Stored data entries:
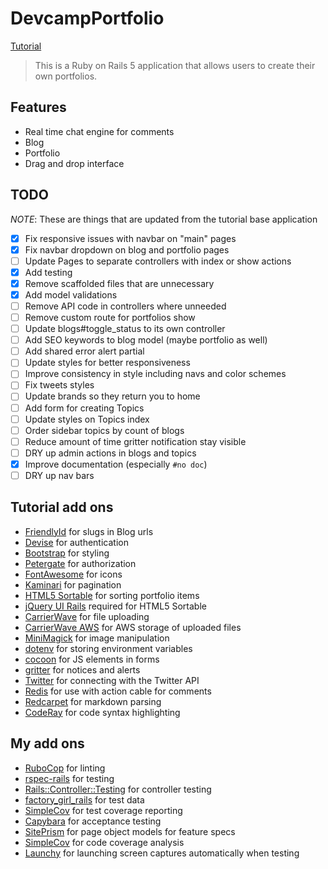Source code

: # DevcampPortfolio

[Tutorial](https://www.udemy.com/professional-rails-5-development-course)

> This is a Ruby on Rails 5 application that allows users to create their own
portfolios.

## Features

- Real time chat engine for comments
- Blog
- Portfolio
- Drag and drop interface

## TODO

*NOTE*: These are things that are updated from the tutorial base application

- [x] Fix responsive issues with navbar on "main" pages
- [x] Fix navbar dropdown on blog and portfolio pages
- [ ] Update Pages to separate controllers with index or show actions
- [x] Add testing
- [x] Remove scaffolded files that are unnecessary
- [x] Add model validations
- [ ] Remove API code in controllers where unneeded
- [ ] Remove custom route for portfolios show
- [ ] Update blogs#toggle_status to its own controller
- [ ] Add SEO keywords to blog model (maybe portfolio as well)
- [ ] Add shared error alert partial
- [ ] Update styles for better responsiveness
- [ ] Improve consistency in style including navs and color schemes
- [ ] Fix tweets styles
- [ ] Update brands so they return you to home
- [ ] Add form for creating Topics
- [ ] Update styles on Topics index
- [ ] Order sidebar topics by count of blogs
- [ ] Reduce amount of time gritter notification stay visible
- [ ] DRY up admin actions in blogs and topics
- [x] Improve documentation (especially `#no doc`)
- [ ] DRY up nav bars

## Tutorial add ons

- [FriendlyId](https://github.com/norman/friendly_id) for slugs in Blog urls
- [Devise](https://github.com/plataformatec/devise) for authentication
- [Bootstrap](https://github.com/twbs/bootstrap-rubygem) for styling
- [Petergate](https://github.com/elorest/petergate) for authorization
- [FontAwesome](https://github.com/bokmann/font-awesome-rails) for icons
- [Kaminari](https://github.com/kaminari/kaminari) for pagination
- [HTML5 Sortable](https://github.com/lukasoppermann/html5sortable) for sorting
  portfolio items
- [jQuery UI Rails](https://github.com/jquery-ui-rails/jquery-ui-rails) required
  for HTML5 Sortable
- [CarrierWave](https://github.com/carrierwaveuploader/carrierwave) for file
  uploading
- [CarrierWave AWS](https://github.com/sorentwo/carrierwave-aws) for AWS storage
  of uploaded files
- [MiniMagick](https://github.com/minimagick/minimagick) for image manipulation
- [dotenv](https://github.com/bkeepers/dotenv) for storing environment variables
- [cocoon](https://github.com/nathanvda/cocoon) for JS elements in forms
- [gritter](https://github.com/RobinBrouwer/gritter) for notices and alerts
- [Twitter](https://github.com/sferik/twitter) for connecting with the Twitter
  API
- [Redis](https://github.com/redis/redis-rb) for use with action cable for
  comments
- [Redcarpet](https://github.com/vmg/redcarpet) for markdown parsing
- [CodeRay](https://github.com/rubychan/coderay) for code syntax highlighting

## My add ons

- [RuboCop](https://github.com/bbatsov/rubocop) for linting
- [rspec-rails](https://github.com/rspec/rspec-rails) for testing
- [Rails::Controller::Testing](https://github.com/rails/rails-controller-testing)
  for controller testing
- [factory_girl_rails](https://github.com/thoughtbot/factory_girl_rails) for
  test data
- [SimpleCov](https://github.com/colszowka/simplecov) for test coverage
  reporting
- [Capybara](https://github.com/teamcapybara/capybara) for acceptance testing
- [SitePrism](https://github.com/natritmeyer/site_prism) for page object models
  for feature specs
- [SimpleCov](https://github.com/colszowka/simplecov) for code coverage analysis
- [Launchy](https://github.com/copiousfreetime/launchy) for launching screen
  captures automatically when testing
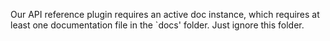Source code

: Our API reference plugin requires an active doc instance, which requires at least one documentation file in the `docs' folder.
Just ignore this folder.
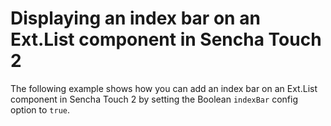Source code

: # Displaying an index bar on an Ext.List component in Sencha Touch 2 #

The following example shows how you can add an index bar on an Ext.List component in Sencha Touch 2 by setting the Boolean `indexBar` config option to `true`.
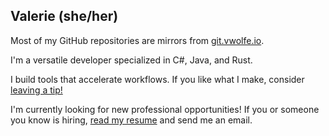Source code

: 
## Valerie (she/her)

Most of my GitHub repositories are mirrors from [git.vwolfe.io](https://git.vwolfe.io/valerie/).

I'm a versatile developer specialized in C#, Java, and Rust.

I build tools that accelerate workflows. If you like what I make, consider [leaving a tip!](https://ko-fi.com/sleeplessval)

I'm currently looking for new professional opportunities! If you or someone you know is hiring, [read my resume](https://vwolfe.io/resume) and send me an email.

TRY IT: With pictures excluded, reproduce exactly the lines above from the one containing "Just ignore this folder." down to the one containing "I build tools", those two included.

YOUR SOLUTION:
Just ignore this folder.
Source code

: # Displaying an index bar on an Ext.List component in Sencha Touch 2 #

The following example shows how you can add an index bar on an Ext.List component in Sencha Touch 2 by setting the Boolean `indexBar` config option to `true`.
Source code

: 
## Valerie (she/her)

Most of my GitHub repositories are mirrors from [git.vwolfe.io](https://git.vwolfe.io/valerie/).

I'm a versatile developer specialized in C#, Java, and Rust.

I build tools that accelerate workflows. If you like what I make, consider [leaving a tip!](https://ko-fi.com/sleeplessval)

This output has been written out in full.